Debunking the Birmingham security cam 'construction site ghost'

By now, even those who have little to no interest in paranormal activity have weighed in the photographs that are circulating online of a white-clad woman caught on security camera strolling through a construction site on Sherborne Street in central Birmingham in the UK.

According to multiple news outlets, the footage was captured at 1:53 am on the morning of August 18 by a motion-activated CCTV camera owned by Limitless Security, which had been contracted to keep an eye on the construction site. Birmingham Live reported that manager Adam Lees received an alert on his home computer at around 2:00 am that something had managed to trigger a motion sensor camera at the construction site.

"The images come through to my laptop, so I checked and saw that picture. I notified security on site straightaway who did a full patrol but found nothing," said Lees. "It's incredibly strange. I have no idea what it could have been, but I didn't sleep the rest of the night."

It was the daughter of a Limitless Security employee who first posted the image on Twitter. The image has been shared thousands of times since it was posted by a user whose handle is _Meglittle.

Along with the photo, she tweeted:

"So my dad's building site in Birmingham has a CCTV camera alert that flashes when there's movement and this morning it took this photo. Ten minutes later security went to check and found NOTHING."

The Limitless Security website was quick to pounce on the seemingly ineffectiveness of its own services, stating:

By 01.56 our security team were aware and were responding. By 02.06 our security team were on site, performed a full patrol and the site was declared all clear. 

While the image has left thousands of people claiming this is irrefutable evidence of ghosts, there are far too many tip-offs that the camera in question captured a living, breathing human being. Of course, there are too many gaps missing in the story to determine if this was a hoax-- or simply a woman walking through a construction site at a very late hour.

For starters, there is the fact that the image lacks any of the signature transparency commonly associated with apparitions. In other words, at first glance, the image is just too "perfect".

As you can see, by tinkering with the brightness and contrast using any basic photo editing program, it becomes 100% obvious that the woman in the picture is a solid object. If this were an apparition, for instance, we would expect to see the solid portion of the fence in the background extending through her body.
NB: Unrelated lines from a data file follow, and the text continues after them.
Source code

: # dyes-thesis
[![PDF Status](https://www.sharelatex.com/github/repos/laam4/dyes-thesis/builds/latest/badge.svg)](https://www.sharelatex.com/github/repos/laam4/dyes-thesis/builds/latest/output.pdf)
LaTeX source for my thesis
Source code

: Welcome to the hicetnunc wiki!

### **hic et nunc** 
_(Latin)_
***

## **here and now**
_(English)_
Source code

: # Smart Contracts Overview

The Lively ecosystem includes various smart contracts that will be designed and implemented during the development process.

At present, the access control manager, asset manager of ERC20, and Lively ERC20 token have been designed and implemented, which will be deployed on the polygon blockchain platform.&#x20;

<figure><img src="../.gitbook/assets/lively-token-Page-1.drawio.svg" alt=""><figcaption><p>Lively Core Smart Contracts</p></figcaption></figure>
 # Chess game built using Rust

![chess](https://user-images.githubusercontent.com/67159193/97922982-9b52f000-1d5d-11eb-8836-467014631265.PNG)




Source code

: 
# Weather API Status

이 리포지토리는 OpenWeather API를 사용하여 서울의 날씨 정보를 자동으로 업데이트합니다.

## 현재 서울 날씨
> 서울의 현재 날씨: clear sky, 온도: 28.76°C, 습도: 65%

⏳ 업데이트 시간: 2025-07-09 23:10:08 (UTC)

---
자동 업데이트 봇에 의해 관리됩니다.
Yet, when we enhance the photo to maximize the amount of ambient light and reduce the appearance of shadows (photo #4), there is no trace of the solid portion of the background.
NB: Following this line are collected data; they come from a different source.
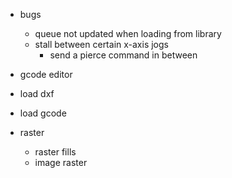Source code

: 

- bugs
  - queue not updated when loading from library
  - stall between certain x-axis jogs
    - send a pierce command in between


- gcode editor

- load dxf
- load gcode

- raster
  - raster fills
  - image raster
Of course, with a security camera its hard to improve the resolution, but by tinkering with the exposure and color saturation, one can see that the woman in the photo has crisp, clear, definite lines and angles (photo #3), as opposed to a gauzy, vaporous outline one would expect to see in a non-solid object.

One must also ask why Limitless Security turned the image into a marketing gimmick within 3 days of the incident.
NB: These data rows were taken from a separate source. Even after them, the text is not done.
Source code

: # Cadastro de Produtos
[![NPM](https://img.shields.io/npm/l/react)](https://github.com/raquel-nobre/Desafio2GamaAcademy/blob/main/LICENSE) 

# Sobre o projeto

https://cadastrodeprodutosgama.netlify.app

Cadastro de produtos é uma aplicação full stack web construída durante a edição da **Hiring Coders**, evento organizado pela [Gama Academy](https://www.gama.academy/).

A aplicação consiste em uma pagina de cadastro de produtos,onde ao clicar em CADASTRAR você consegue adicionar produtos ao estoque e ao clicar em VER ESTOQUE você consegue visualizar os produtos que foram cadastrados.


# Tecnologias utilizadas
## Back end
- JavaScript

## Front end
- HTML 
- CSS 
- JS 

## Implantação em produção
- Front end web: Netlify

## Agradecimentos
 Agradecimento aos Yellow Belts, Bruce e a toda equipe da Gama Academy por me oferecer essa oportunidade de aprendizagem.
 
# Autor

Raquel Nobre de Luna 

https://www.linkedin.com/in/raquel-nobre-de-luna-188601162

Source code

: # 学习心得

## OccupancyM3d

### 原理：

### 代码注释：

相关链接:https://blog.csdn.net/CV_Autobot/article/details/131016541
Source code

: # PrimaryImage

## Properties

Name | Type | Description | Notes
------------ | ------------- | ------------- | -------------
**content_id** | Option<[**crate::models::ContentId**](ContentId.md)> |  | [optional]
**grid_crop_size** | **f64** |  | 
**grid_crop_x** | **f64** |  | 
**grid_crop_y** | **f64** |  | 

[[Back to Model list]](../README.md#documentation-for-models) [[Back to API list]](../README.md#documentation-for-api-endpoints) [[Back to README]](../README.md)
On Aug. 21, Limitless Security posted on its website:

We recognise the requirement to reduce the cost of break-ins, thefts and damage to building sites, whilst maintaining and managing the costs of security within acceptable limits.

Our VIDAR system is designed to provide 24/7 protection by detecting intruders and capturing clear images, such as this one, for full visual verification. It is at the heart of our managed service which provides a unique package of building site management and security solutions including detection, monitoring and response.

We are not sure this intruder was intending to steal anything, but at what point do you decide to install security measures on a construction site? Do you wait until you consider the value of theft or vandalism exceeds a projection of site security cost before you take action?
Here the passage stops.